What the task asks:
Omit pictures and quote the listing below line by line, from its start through the line that holds "But unlike previous".

================================

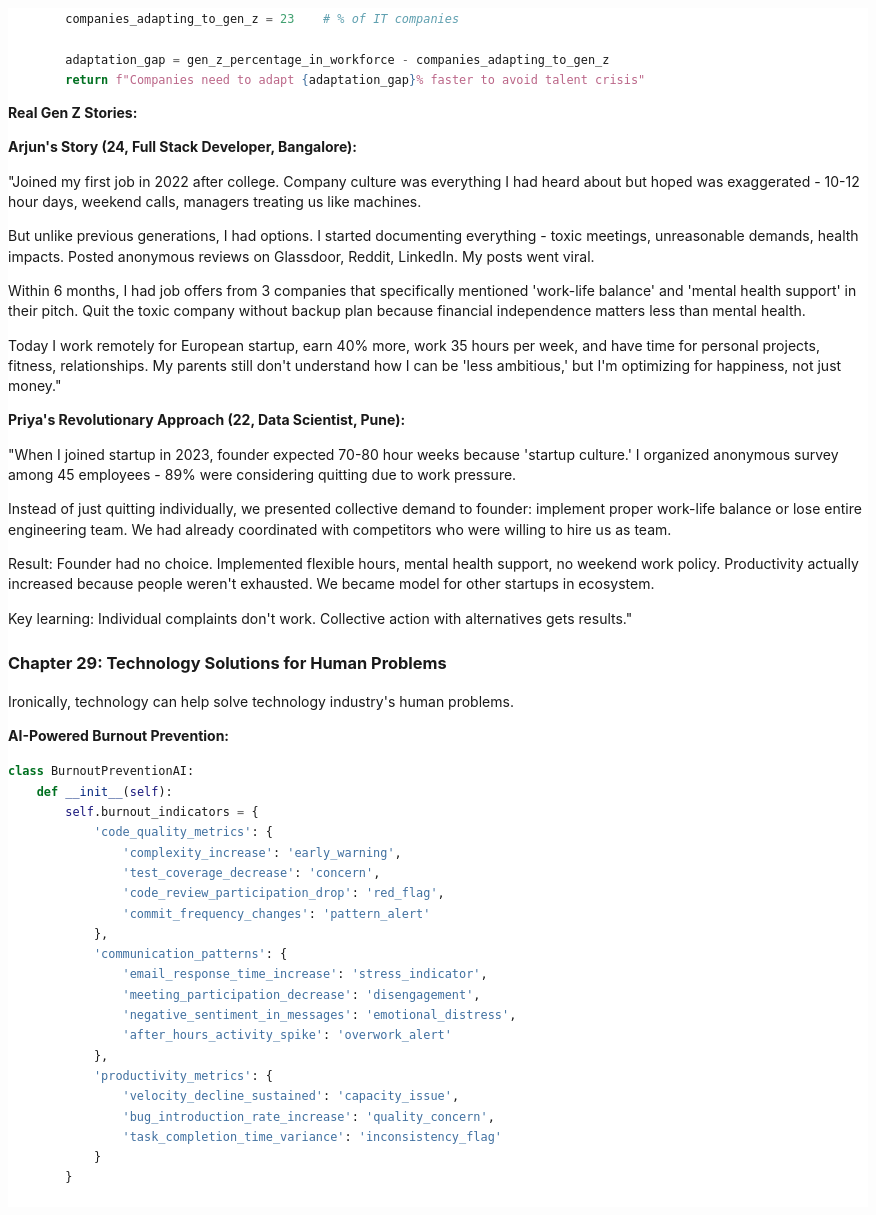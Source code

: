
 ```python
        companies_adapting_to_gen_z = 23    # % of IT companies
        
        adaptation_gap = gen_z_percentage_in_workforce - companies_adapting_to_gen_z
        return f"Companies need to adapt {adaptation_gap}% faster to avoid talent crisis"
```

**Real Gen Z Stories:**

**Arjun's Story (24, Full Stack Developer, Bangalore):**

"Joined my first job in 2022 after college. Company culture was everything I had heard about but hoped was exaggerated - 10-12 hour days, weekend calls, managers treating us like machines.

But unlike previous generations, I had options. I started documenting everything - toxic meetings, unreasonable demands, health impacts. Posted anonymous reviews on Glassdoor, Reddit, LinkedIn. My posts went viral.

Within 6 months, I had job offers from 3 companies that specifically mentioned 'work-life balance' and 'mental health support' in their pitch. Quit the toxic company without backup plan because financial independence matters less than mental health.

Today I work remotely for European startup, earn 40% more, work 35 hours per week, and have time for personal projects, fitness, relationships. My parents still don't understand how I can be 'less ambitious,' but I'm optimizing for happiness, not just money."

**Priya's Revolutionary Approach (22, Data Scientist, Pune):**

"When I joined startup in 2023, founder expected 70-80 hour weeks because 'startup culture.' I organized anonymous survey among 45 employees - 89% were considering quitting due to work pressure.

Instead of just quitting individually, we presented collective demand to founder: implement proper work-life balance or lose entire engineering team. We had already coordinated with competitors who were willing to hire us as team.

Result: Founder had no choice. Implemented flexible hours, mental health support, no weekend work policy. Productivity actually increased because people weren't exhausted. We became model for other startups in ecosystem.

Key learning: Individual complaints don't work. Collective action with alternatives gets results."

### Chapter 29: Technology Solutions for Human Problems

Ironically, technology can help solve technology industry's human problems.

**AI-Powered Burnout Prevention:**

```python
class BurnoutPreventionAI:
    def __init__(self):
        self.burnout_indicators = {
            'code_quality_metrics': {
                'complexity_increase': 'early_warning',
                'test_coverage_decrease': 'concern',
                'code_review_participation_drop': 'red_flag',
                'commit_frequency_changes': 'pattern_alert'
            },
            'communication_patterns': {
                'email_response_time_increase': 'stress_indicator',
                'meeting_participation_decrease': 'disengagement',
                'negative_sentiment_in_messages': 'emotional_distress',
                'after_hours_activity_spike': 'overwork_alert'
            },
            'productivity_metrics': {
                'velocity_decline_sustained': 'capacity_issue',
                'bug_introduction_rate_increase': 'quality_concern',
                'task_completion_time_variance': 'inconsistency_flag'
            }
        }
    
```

================================

Task solution:
Source code

:
 ```python
        companies_adapting_to_gen_z = 23    # % of IT companies
        
        adaptation_gap = gen_z_percentage_in_workforce - companies_adapting_to_gen_z
        return f"Companies need to adapt {adaptation_gap}% faster to avoid talent crisis"
```

**Real Gen Z Stories:**

**Arjun's Story (24, Full Stack Developer, Bangalore):**

"Joined my first job in 2022 after college. Company culture was everything I had heard about but hoped was exaggerated - 10-12 hour days, weekend calls, managers treating us like machines.

But unlike previous generations, I had options. I started documenting everything - toxic meetings, unreasonable demands, health impacts. Posted anonymous reviews on Glassdoor, Reddit, LinkedIn. My posts went viral.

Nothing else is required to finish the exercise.